Pictures paired with source code:
[Start of Attachment]
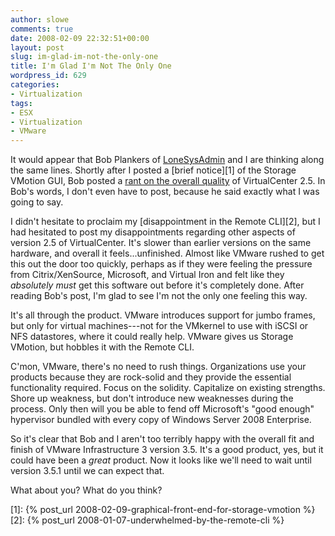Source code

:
 ```yaml
---
author: slowe
comments: true
date: 2008-02-09 22:32:51+00:00
layout: post
slug: im-glad-im-not-the-only-one
title: I'm Glad I'm Not The Only One
wordpress_id: 629
categories:
- Virtualization
tags:
- ESX
- Virtualization
- VMware
---
```


It would appear that Bob Plankers of [LoneSysAdmin](http://lonesysadmin.net/) and I are thinking along the same lines. Shortly after I posted a [brief notice][1] of the Storage VMotion GUI, Bob posted a [rant on the overall quality](http://lonesysadmin.net/2008/02/09/storage-vmotion-gui-stepping-backwards/) of VirtualCenter 2.5. In Bob's words, I don't even have to post, because he said exactly what I was going to say.

I didn't hesitate to proclaim my [disappointment in the Remote CLI][2], but I had hesitated to post my disappointments regarding other aspects of version 2.5 of VirtualCenter. It's slower than earlier versions on the same hardware, and overall it feels...unfinished. Almost like VMware rushed to get this out the door too quickly, perhaps as if they were feeling the pressure from Citrix/XenSource, Microsoft, and Virtual Iron and felt like they _absolutely must_ get this software out before it's completely done. After reading Bob's post, I'm glad to see I'm not the only one feeling this way.

It's all through the product. VMware introduces support for jumbo frames, but only for virtual machines---not for the VMkernel to use with iSCSI or NFS datastores, where it could really help. VMware gives us Storage VMotion, but hobbles it with the Remote CLI.

C'mon, VMware, there's no need to rush things. Organizations use your products because they are rock-solid and they provide the essential functionality required. Focus on the solidity. Capitalize on existing strengths. Shore up weakness, but don't introduce new weaknesses during the process. Only then will you be able to fend off Microsoft's "good enough" hypervisor bundled with every copy of Windows Server 2008 Enterprise.

So it's clear that Bob and I aren't too terribly happy with the overall fit and finish of VMware Infrastructure 3 version 3.5. It's a good product, yes, but it could have been a _great_ product. Now it looks like we'll need to wait until version 3.5.1 until we can expect that.

What about you? What do you think?

[1]: {% post_url 2008-02-09-graphical-front-end-for-storage-vmotion %}
[2]: {% post_url 2008-01-07-underwhelmed-by-the-remote-cli %}
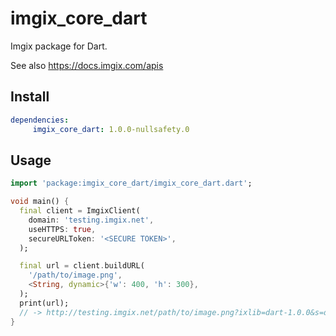# imgix_core_dart

Imgix package for Dart.

See also https://docs.imgix.com/apis

## Install

```pubspec.yaml
dependencies:
     imgix_core_dart: 1.0.0-nullsafety.0
```
## Usage

```dart
import 'package:imgix_core_dart/imgix_core_dart.dart';

void main() {
  final client = ImgixClient(
    domain: 'testing.imgix.net',
    useHTTPS: true,
    secureURLToken: '<SECURE TOKEN>',
  );

  final url = client.buildURL(
    '/path/to/image.png',
    <String, dynamic>{'w': 400, 'h': 300},
  );
  print(url);
  // -> http://testing.imgix.net/path/to/image.png?ixlib=dart-1.0.0&s=d989ab7de53535886b09183a43f801aa
}
```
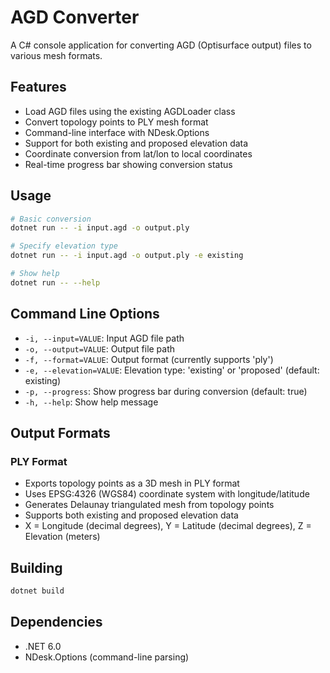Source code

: # AGD Converter

A C# console application for converting AGD (Optisurface output) files to various mesh formats.

## Features

- Load AGD files using the existing AGDLoader class
- Convert topology points to PLY mesh format
- Command-line interface with NDesk.Options
- Support for both existing and proposed elevation data
- Coordinate conversion from lat/lon to local coordinates
- Real-time progress bar showing conversion status

## Usage

```bash
# Basic conversion
dotnet run -- -i input.agd -o output.ply

# Specify elevation type
dotnet run -- -i input.agd -o output.ply -e existing

# Show help
dotnet run -- --help
```

## Command Line Options

- `-i, --input=VALUE`: Input AGD file path
- `-o, --output=VALUE`: Output file path  
- `-f, --format=VALUE`: Output format (currently supports 'ply')
- `-e, --elevation=VALUE`: Elevation type: 'existing' or 'proposed' (default: existing)
- `-p, --progress`: Show progress bar during conversion (default: true)
- `-h, --help`: Show help message

## Output Formats

### PLY Format
- Exports topology points as a 3D mesh in PLY format
- Uses EPSG:4326 (WGS84) coordinate system with longitude/latitude
- Generates Delaunay triangulated mesh from topology points
- Supports both existing and proposed elevation data
- X = Longitude (decimal degrees), Y = Latitude (decimal degrees), Z = Elevation (meters)

## Building

```bash
dotnet build
```

## Dependencies

- .NET 6.0
- NDesk.Options (command-line parsing)
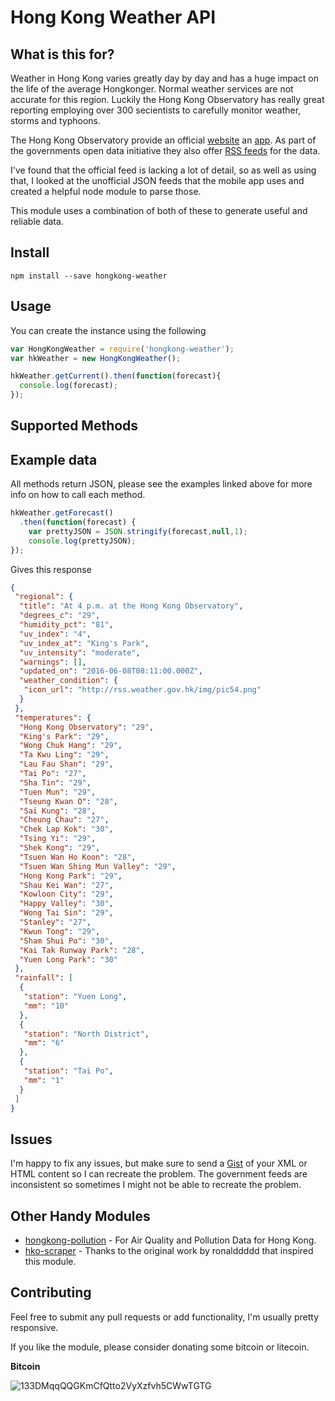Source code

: Hong Kong Weather API
=====================================

## What is this for?

Weather in Hong Kong varies greatly day by day and has a huge impact on the life of the average Hongkonger. Normal weather services are not accurate for this region. Luckily the Hong Kong Observatory has really great reporting employing over 300 secientists to carefully monitor weather, storms and typhoons.

The Hong Kong Observatory provide an official [website](http://www.hko.gov.hk) an [app](https://itunes.apple.com/hk/app/myobservatory/id361319719?mt=8). As part of the governments open data initiative they also offer [RSS feeds](http://rss.weather.gov.hk/rsse.html) for the data.

I've found that the official feed is lacking a lot of detail, so as well as using that, I looked at the unofficial JSON feeds that the mobile app uses and created a helpful node module to parse those.

This module uses a combination of both of these to generate useful and reliable data.


## Install

`npm install --save hongkong-weather`


## Usage

You can create the instance using the following

```javascript
var HongKongWeather = require('hongkong-weather');
var hkWeather = new HongKongWeather();

hkWeather.getCurrent().then(function(forecast){
  console.log(forecast);
});
```


## Supported Methods



## Example data

All methods return JSON, please see the examples linked above for more info on how to call each method.

```javascript
hkWeather.getForecast()
  .then(function(forecast) {
    var prettyJSON = JSON.stringify(forecast,null,1);
    console.log(prettyJSON);
});
```

Gives this response

```json
{
 "regional": {
  "title": "At 4 p.m. at the Hong Kong Observatory",
  "degrees_c": "29",
  "humidity_pct": "81",
  "uv_index": "4",
  "uv_index_at": "King's Park",
  "uv_intensity": "moderate",
  "warnings": [],
  "updated_on": "2016-06-08T08:11:00.000Z",
  "weather_condition": {
   "icon_url": "http://rss.weather.gov.hk/img/pic54.png"
  }
 },
 "temperatures": {
  "Hong Kong Observatory": "29",
  "King's Park": "29",
  "Wong Chuk Hang": "29",
  "Ta Kwu Ling": "29",
  "Lau Fau Shan": "29",
  "Tai Po": "27",
  "Sha Tin": "29",
  "Tuen Mun": "29",
  "Tseung Kwan O": "28",
  "Sai Kung": "28",
  "Cheung Chau": "27",
  "Chek Lap Kok": "30",
  "Tsing Yi": "29",
  "Shek Kong": "29",
  "Tsuen Wan Ho Koon": "28",
  "Tsuen Wan Shing Mun Valley": "29",
  "Hong Kong Park": "29",
  "Shau Kei Wan": "27",
  "Kowloon City": "29",
  "Happy Valley": "30",
  "Wong Tai Sin": "29",
  "Stanley": "27",
  "Kwun Tong": "29",
  "Sham Shui Po": "30",
  "Kai Tak Runway Park": "28",
  "Yuen Long Park": "30"
 },
 "rainfall": [
  {
   "station": "Yuen Long",
   "mm": "10"
  },
  {
   "station": "North District",
   "mm": "6"
  },
  {
   "station": "Tai Po",
   "mm": "1"
  }
 ]
}
```

## Issues

I'm happy to fix any issues, but make sure to send a [Gist](https://gist.github.com) of your XML or HTML content so I can recreate the problem. The government feeds are inconsistent so sometimes I might not be able to recreate the problem.


## Other Handy Modules

* [hongkong-pollution](https://www.github.com/hongkongkiwi/node-hongkong-pollution) - For Air Quality and Pollution Data for Hong Kong.
* [hko-scraper](https://github.com/ronalddddd/hko-scraper) - Thanks to the original work by ronalddddd that inspired this module.


## Contributing

Feel free to submit any pull requests or add functionality, I'm usually pretty responsive.

If you like the module, please consider donating some bitcoin or litecoin.

__Bitcoin__

![133DMqqQQGKmCfQtto2VyXzfvh5CWwTGTG](http://i.imgur.com/9rsCfv5.png?1)
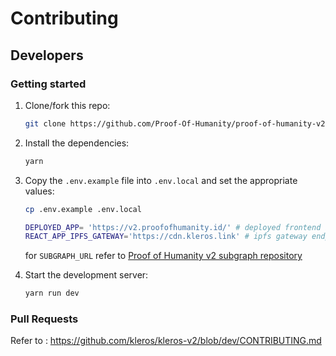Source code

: # Contributing

## Developers

### Getting started

1. Clone/fork this repo:

   ```bash
   git clone https://github.com/Proof-Of-Humanity/proof-of-humanity-v2-web/
   ```

2. Install the dependencies:

    ```bash
    yarn
    ```

3. Copy the `.env.example` file into `.env.local` and set the appropriate values:

   ```bash
   cp .env.example .env.local
   ```

   ```bash
   DEPLOYED_APP= 'https://v2.proofofhumanity.id/' # deployed frontend application URL
   REACT_APP_IPFS_GATEWAY='https://cdn.kleros.link' # ipfs gateway endpoint
   ```
   for `SUBGRAPH_URL` refer to [Proof of Humanity v2 subgraph repository](https://github.com/Proof-Of-Humanity/proof-of-humanity-v2-subgraph)

4. Start the development server:

   ```bash
   yarn run dev
   ```

### Pull Requests

Refer to : https://github.com/kleros/kleros-v2/blob/dev/CONTRIBUTING.md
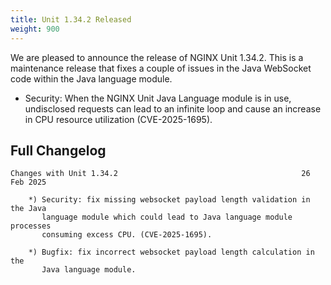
 ```yaml
---
title: Unit 1.34.2 Released
weight: 900
---
```


We are pleased to announce the release of NGINX Unit 1.34.2. This is a maintenance release that fixes a couple of issues in the Java WebSocket code within the Java language module.

- Security: When the NGINX Unit Java Language module is in use, undisclosed requests can lead to an infinite loop and cause an increase in CPU resource utilization (CVE-2025-1695).

## Full Changelog

```none
Changes with Unit 1.34.2                                         26 Feb 2025

    *) Security: fix missing websocket payload length validation in the Java
       language module which could lead to Java language module processes
       consuming excess CPU. (CVE-2025-1695).

    *) Bugfix: fix incorrect websocket payload length calculation in the
       Java language module.
```
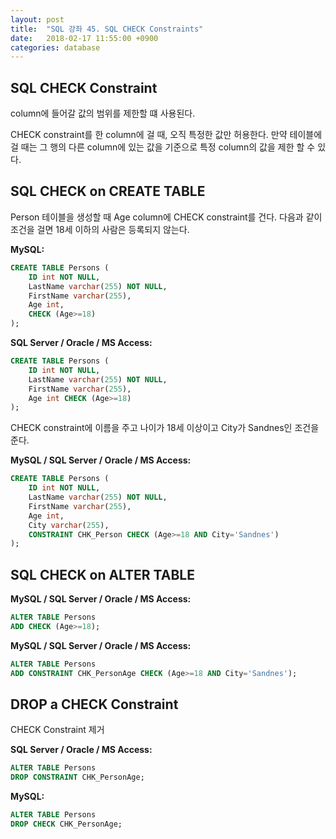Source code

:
 ```yaml
---
layout: post
title:  "SQL 강좌 45. SQL CHECK Constraints"
date:   2018-02-17 11:55:00 +0900
categories: database
---
```


## SQL CHECK Constraint

column에 들어갈 값의 범위를 제한할 떄 사용된다.

CHECK constraint를 한 column에 걸 때, 오직 특정한 값만 허용한다.
만약 테이블에 걸 때는 그 행의 다른 column에 있는 값을 기준으로 특정 column의 값을 제한 할 수 있다.

## SQL CHECK on CREATE TABLE

Person 테이블을 생성할 때 Age column에 CHECK constraint를 건다. 다음과 같이 조건을 걸면 18세 이하의 사람은 등록되지 않는다.

**MySQL:**

```sql
CREATE TABLE Persons (
	ID int NOT NULL,
	LastName varchar(255) NOT NULL,
	FirstName varchar(255),
	Age int,
	CHECK (Age>=18)
);
```

**SQL Server / Oracle / MS Access:**

```sql
CREATE TABLE Persons (
    ID int NOT NULL,
    LastName varchar(255) NOT NULL,
    FirstName varchar(255),
    Age int CHECK (Age>=18)
);
```

CHECK constraint에 이름을 주고 나이가 18세 이상이고 City가 Sandnes인 조건을 준다.

**MySQL / SQL Server / Oracle / MS Access:**

```sql
CREATE TABLE Persons (
    ID int NOT NULL,
    LastName varchar(255) NOT NULL,
    FirstName varchar(255),
    Age int,
    City varchar(255),
    CONSTRAINT CHK_Person CHECK (Age>=18 AND City='Sandnes')
);
```

## SQL CHECK on ALTER TABLE

**MySQL / SQL Server / Oracle / MS Access:**

```sql
ALTER TABLE Persons
ADD CHECK (Age>=18);
```

**MySQL / SQL Server / Oracle / MS Access:**

```sql
ALTER TABLE Persons
ADD CONSTRAINT CHK_PersonAge CHECK (Age>=18 AND City='Sandnes');
```

## DROP a CHECK Constraint

CHECK Constraint 제거

**SQL Server / Oracle / MS Access:**

```sql
ALTER TABLE Persons
DROP CONSTRAINT CHK_PersonAge;
```

**MySQL:**

```sql
ALTER TABLE Persons
DROP CHECK CHK_PersonAge;
```







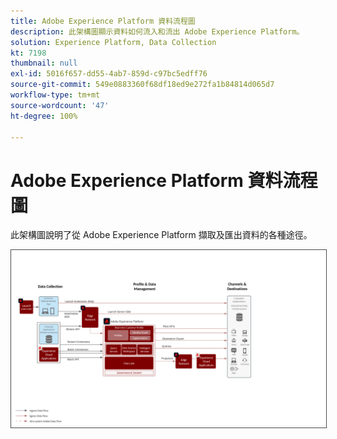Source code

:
 ```yaml
---
title: Adobe Experience Platform 資料流程圖
description: 此架構圖顯示資料如何流入和流出 Adobe Experience Platform。
solution: Experience Platform, Data Collection
kt: 7198
thumbnail: null
exl-id: 5016f657-dd55-4ab7-859d-c97bc5edff76
source-git-commit: 549e0883360f68df18ed9e272fa1b84814d065d7
workflow-type: tm+mt
source-wordcount: '47'
ht-degree: 100%

---
```


# Adobe Experience Platform 資料流程圖

此架構圖說明了從 Adobe Experience Platform 擷取及匯出資料的各種途徑。

<img src="assets/aep_data_flow.png" alt="Experience Platform 資料流程" style="border:1px solid #4a4a4a" />
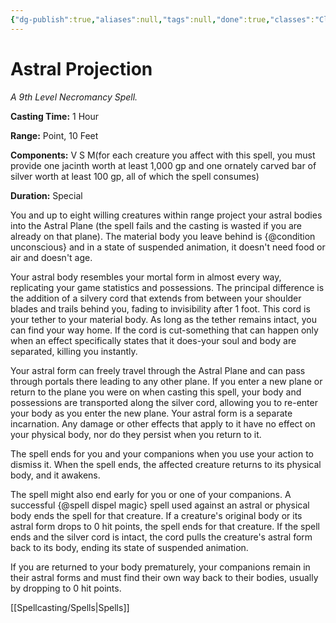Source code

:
 ```yaml
---
{"dg-publish":true,"aliases":null,"tags":null,"done":true,"classes":"Cleric, Warlock, Wizard, Monk,","spellLevel":9,"school":"Necromancy","source":"PHB","permalink":"/spells/astral-projection/","dgHomeLink":false,"dgPassFrontmatter":true}
---
```


# Astral Projection
*A 9th Level Necromancy Spell.*

**Casting Time:** 1 Hour

**Range:** Point, 10 Feet

**Components:** V S M(for each creature you affect with this spell, you must provide one jacinth worth at least 1,000 gp and one ornately carved bar of silver worth at least 100 gp, all of which the spell consumes)

**Duration:** Special

You and up to eight willing creatures within range project your astral bodies into the Astral Plane (the spell fails and the casting is wasted if you are already on that plane). The material body you leave behind is {@condition unconscious} and in a state of suspended animation, it doesn't need food or air and doesn't age.



Your astral body resembles your mortal form in almost every way, replicating your game statistics and possessions. The principal difference is the addition of a silvery cord that extends from between your shoulder blades and trails behind you, fading to invisibility after 1 foot. This cord is your tether to your material body. As long as the tether remains intact, you can find your way home. If the cord is cut-something that can happen only when an effect specifically states that it does-your soul and body are separated, killing you instantly.



Your astral form can freely travel through the Astral Plane and can pass through portals there leading to any other plane. If you enter a new plane or return to the plane you were on when casting this spell, your body and possessions are transported along the silver cord, allowing you to re-enter your body as you enter the new plane. Your astral form is a separate incarnation. Any damage or other effects that apply to it have no effect on your physical body, nor do they persist when you return to it.



The spell ends for you and your companions when you use your action to dismiss it. When the spell ends, the affected creature returns to its physical body, and it awakens.



The spell might also end early for you or one of your companions. A successful {@spell dispel magic} spell used against an astral or physical body ends the spell for that creature. If a creature's original body or its astral form drops to 0 hit points, the spell ends for that creature. If the spell ends and the silver cord is intact, the cord pulls the creature's astral form back to its body, ending its state of suspended animation.



If you are returned to your body prematurely, your companions remain in their astral forms and must find their own way back to their bodies, usually by dropping to 0 hit points.

[[Spellcasting/Spells|Spells]]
[End of Attachment]
* EXERCISE DESCRIPTION *
Go through the data and show every line where "official" occurs.

* RESPONSE TO THE EXERCISE *
The Hong Kong Observatory provide an official [website](http://www.hko.gov.hk) an [app](https://itunes.apple.com/hk/app/myobservatory/id361319719?mt=8). As part of the governments open data initiative they also offer [RSS feeds](http://rss.weather.gov.hk/rsse.html) for the data.
I've found that the official feed is lacking a lot of detail, so as well as using that, I looked at the unofficial JSON feeds that the mobile app uses and created a helpful node module to parse those.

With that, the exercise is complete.